Chapter–7: Alternating Current

Alternating currents, peak and RMS value of alternating current/voltage; reactance and impedance; LCR series circuit (phasors only), resonance, power in AC circuits, power factor, wattless current. AC generator, Transformer.

### Unit V: Electromagnetic waves

Chapter–8: Electromagnetic Waves

Basic idea of displacement current, Electromagnetic waves, their characteristics, their transverse nature (qualitative idea only). Electromagnetic spectrum (radio waves, microwaves, infrared, visible, ultraviolet, X-rays, gamma rays) including elementary facts about their uses.

### Unit VI: Optics

Chapter–9: Ray Optics and Optical Instruments

Ray Optics: Reflection of light, spherical mirrors, mirror formula, refraction of light, total internal reflection and optical fibers, refraction at spherical msurfaces, lenses, thin lens formula, lens maker’s formula, magnification, power of a lens, combination of thin lenses in contact, refraction of light through a prism.  Optical instruments: Microscopes and astronomical telescopes (reflecting and refracting) and their magnifying powers.

Chapter–10: Wave Optics

Wave optics: Wave front and Huygen’s principle, reflection and refraction of plane wave at a plane surface using wave fronts. Proof of laws of reflection and refraction using Huygen’s principle. Interference, Young's double slit experiment and expression for fringe width (No derivation final expression only), coherent sources and sustained interference of light, diffraction due to a single slit, width of central maxima (qualitative treatment only).

### Unit VII: Dual Nature of Radiation and Matter

Chapter–11: Dual Nature of Radiation and Matter

Dual nature of radiation, Photoelectric effect, Hertz and Lenard's observations; Einstein's photoelectric equation-particle nature of light. Experimental study of photoelectric effect Matter waves-wave nature of particles, de-Broglie relation.

### Unit VIII: Atoms and Nuclei

Chapter–12: Atoms

Alpha-particle scattering experiment; Rutherford's model of atom; Bohr model of hydrogen atom, Expression for radius of nth possible orbit, velocity and energy of electron in his orbit, of hydrogen line spectra (qualitative treatment only).

Chapter–13: Nuclei

Composition and size of nucleus, nuclear force Mass-energy relation, mass defect; binding energy per nucleon and its variation with mass number; nuclear fission, nuclear fusion.

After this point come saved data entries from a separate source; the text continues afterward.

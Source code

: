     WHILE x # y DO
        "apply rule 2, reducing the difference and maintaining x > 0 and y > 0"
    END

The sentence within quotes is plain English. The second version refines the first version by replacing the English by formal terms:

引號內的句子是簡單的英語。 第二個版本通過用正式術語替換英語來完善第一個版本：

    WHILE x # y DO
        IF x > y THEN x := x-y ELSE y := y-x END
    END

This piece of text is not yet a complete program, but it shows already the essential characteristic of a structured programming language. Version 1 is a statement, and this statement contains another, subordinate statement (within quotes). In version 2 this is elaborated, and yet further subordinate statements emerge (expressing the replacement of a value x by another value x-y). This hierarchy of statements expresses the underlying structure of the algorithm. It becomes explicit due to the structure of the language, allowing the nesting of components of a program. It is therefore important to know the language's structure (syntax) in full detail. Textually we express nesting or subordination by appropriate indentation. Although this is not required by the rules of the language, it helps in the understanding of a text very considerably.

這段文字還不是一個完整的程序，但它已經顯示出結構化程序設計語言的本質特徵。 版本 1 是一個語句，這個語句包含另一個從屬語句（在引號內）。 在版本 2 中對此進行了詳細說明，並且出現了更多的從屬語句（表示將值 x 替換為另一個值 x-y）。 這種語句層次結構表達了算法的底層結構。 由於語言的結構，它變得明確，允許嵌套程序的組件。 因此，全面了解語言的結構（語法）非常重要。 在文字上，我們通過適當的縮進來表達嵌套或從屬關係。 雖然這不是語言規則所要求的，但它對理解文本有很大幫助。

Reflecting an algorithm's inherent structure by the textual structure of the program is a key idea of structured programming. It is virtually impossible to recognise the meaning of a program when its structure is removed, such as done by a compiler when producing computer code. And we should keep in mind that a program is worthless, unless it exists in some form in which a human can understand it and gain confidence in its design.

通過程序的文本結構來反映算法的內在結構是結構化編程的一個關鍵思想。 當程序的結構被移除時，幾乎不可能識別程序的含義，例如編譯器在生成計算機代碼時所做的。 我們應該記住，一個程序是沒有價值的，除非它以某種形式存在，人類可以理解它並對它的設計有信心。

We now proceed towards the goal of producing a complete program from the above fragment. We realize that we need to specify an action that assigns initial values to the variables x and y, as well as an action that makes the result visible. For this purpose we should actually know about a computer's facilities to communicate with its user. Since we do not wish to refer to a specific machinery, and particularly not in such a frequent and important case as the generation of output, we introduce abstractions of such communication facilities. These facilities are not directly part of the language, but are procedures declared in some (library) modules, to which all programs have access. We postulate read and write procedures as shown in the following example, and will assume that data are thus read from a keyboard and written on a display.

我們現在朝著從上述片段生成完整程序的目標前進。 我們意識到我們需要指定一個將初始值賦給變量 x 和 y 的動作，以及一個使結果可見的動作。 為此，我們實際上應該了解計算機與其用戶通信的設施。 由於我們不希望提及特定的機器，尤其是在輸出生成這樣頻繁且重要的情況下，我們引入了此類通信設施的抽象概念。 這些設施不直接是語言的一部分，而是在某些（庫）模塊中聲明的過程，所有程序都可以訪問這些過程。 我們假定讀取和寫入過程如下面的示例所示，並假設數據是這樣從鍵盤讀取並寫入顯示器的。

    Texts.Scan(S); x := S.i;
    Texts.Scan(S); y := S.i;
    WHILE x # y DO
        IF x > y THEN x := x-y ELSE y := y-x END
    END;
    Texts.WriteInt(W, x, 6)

### Unit IX: Electronic Devices

Chapter–14: Semiconductor Electronics: Materials, Devices and Simple Circuits

Energy bands in conductors, semiconductors and insulators (qualitative ideas only) Intrinsic and extrinsic semiconductors- p and n type, p-n junction Semiconductor diode - I-V characteristics in forward and reverse bias, application of junction diode -diode as a rectifier.

## PRACTICALS

The record to be submitted by the students at the time of their annual examination has to include:

• Record of at least 8 Experiments [with 4 from each section], to be performed by the students.
• Record of at least 6 Activities [with 3 each from section A and section B], to be performed by the students.
• The Report of the project carried out by the students

### Experiments

SECTION–A

• To determine resistivity of two / three wires by plotting a graph for potential difference versus current.
• To find resistance of a given wire / standard resistor using metre bridge.
• To verify the laws of combination (series) of resistances using a metre bridge.

OR

• To verify the laws of combination (parallel) of resistances using a metre bridge.
• To determine resistance of a galvanometer by half-deflection method and to find its figure of merit.
• To convert the given galvanometer (of known resistance and figure of merit) into a voltmeter of desired range and to verify the same.

OR

• To convert the given galvanometer (of known resistance and figure of merit) into an ammeter of desired range and to verify the same.
• To find the frequency of AC mains with a sonometer.

### Activities

• To measure the resistance and impedance of an inductor with or without iron core.
• To measure resistance, voltage (AC/DC), current (AC) and check continuity of a given circuit using multimeter.